§ **Your goal**: Go through the entries below and collect each line with the string "lalxde" in it.

§ **Items listed in a dataset**:

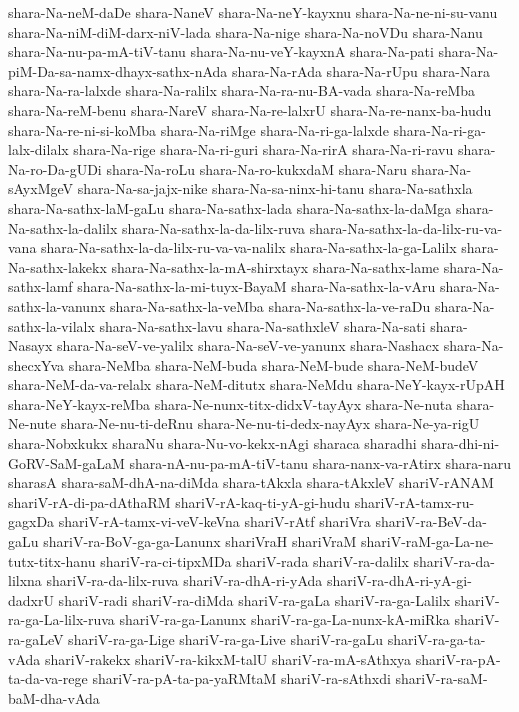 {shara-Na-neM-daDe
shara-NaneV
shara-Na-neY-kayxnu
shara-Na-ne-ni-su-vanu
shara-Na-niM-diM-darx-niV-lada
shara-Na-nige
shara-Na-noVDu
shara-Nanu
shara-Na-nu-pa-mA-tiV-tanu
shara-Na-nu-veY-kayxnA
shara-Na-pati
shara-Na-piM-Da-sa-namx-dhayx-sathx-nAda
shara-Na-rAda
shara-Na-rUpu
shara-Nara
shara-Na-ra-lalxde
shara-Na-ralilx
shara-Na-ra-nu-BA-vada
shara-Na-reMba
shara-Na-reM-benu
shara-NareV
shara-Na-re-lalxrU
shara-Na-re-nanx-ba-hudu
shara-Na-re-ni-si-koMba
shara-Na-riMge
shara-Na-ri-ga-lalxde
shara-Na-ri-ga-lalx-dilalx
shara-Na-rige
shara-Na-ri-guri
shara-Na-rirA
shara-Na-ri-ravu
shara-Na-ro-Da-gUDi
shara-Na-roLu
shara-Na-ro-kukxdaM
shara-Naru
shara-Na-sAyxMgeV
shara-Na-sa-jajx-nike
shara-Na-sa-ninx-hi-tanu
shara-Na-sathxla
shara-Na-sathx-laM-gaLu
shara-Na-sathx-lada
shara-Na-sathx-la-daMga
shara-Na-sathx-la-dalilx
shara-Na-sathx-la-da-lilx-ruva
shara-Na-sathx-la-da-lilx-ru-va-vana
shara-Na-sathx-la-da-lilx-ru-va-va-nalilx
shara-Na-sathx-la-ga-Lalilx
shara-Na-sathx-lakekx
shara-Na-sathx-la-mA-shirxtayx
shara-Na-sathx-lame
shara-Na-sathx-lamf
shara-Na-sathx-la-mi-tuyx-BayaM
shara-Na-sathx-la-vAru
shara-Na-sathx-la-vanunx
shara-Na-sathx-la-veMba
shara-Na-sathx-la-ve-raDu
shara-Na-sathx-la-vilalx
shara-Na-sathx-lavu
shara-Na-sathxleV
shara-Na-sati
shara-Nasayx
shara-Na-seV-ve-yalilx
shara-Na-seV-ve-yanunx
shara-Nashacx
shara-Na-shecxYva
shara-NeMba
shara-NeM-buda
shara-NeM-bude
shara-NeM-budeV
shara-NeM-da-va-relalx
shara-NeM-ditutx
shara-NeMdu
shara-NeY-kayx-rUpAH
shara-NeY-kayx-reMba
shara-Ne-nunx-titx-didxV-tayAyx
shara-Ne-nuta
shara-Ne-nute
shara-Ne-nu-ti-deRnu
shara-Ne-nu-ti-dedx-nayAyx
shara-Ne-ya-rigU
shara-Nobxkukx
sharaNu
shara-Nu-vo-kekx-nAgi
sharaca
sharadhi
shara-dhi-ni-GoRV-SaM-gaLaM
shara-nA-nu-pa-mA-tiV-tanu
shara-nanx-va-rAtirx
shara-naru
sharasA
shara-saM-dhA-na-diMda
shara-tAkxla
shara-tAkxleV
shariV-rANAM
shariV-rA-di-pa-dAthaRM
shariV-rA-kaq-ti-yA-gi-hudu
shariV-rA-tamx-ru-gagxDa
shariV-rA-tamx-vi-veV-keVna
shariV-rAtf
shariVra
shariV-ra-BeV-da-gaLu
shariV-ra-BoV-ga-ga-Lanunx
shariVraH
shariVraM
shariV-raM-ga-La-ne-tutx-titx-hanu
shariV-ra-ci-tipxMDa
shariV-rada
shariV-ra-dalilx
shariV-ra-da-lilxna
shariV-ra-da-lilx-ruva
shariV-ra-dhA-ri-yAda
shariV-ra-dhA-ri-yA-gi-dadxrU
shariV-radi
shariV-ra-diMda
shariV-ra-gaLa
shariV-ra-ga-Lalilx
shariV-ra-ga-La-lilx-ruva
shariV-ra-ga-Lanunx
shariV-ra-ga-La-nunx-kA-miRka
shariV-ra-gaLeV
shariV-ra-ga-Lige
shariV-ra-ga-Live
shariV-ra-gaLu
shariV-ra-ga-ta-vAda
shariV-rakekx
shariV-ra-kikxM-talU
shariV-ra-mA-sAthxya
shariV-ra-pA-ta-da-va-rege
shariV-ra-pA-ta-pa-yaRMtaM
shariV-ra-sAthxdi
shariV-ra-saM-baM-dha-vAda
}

...

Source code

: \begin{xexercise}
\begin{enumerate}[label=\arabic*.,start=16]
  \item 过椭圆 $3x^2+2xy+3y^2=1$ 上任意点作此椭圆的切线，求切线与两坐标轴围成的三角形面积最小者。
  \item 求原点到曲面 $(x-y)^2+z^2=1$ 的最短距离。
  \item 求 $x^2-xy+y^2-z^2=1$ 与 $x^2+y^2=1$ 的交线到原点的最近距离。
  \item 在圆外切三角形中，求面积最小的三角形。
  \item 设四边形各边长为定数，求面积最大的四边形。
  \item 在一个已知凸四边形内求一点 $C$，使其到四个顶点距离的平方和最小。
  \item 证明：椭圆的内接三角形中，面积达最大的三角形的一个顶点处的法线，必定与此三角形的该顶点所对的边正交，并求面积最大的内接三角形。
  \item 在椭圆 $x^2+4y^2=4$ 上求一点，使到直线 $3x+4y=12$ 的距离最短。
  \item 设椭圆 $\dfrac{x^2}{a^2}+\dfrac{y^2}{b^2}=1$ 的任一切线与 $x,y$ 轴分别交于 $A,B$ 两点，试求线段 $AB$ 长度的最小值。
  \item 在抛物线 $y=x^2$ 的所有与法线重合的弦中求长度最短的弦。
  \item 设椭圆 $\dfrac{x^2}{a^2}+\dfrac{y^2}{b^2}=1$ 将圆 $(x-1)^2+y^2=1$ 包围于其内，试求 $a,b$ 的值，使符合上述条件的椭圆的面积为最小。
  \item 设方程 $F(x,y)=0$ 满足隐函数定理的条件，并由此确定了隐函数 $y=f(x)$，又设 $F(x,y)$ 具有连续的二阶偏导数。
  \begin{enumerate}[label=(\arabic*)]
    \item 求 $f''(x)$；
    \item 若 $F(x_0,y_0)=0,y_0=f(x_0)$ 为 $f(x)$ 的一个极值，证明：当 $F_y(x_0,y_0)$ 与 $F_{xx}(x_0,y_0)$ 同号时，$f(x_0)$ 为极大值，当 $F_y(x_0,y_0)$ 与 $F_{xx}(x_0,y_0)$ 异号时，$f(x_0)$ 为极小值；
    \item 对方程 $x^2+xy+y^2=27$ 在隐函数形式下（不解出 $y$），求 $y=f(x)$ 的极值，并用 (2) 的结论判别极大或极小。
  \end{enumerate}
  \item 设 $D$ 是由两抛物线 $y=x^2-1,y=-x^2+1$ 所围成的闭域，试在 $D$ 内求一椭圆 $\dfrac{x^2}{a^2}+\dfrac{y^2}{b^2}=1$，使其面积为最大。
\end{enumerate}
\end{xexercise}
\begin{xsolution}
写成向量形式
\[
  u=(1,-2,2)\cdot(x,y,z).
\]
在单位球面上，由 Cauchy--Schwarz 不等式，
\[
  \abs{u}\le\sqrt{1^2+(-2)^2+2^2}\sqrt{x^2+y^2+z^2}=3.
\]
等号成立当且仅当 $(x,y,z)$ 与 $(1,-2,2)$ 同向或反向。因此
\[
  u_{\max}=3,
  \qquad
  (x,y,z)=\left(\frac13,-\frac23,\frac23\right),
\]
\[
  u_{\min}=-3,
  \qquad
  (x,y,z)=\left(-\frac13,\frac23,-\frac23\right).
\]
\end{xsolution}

§ **Output**:
shara-Na-ra-lalxde
shara-Na-ri-ga-lalxde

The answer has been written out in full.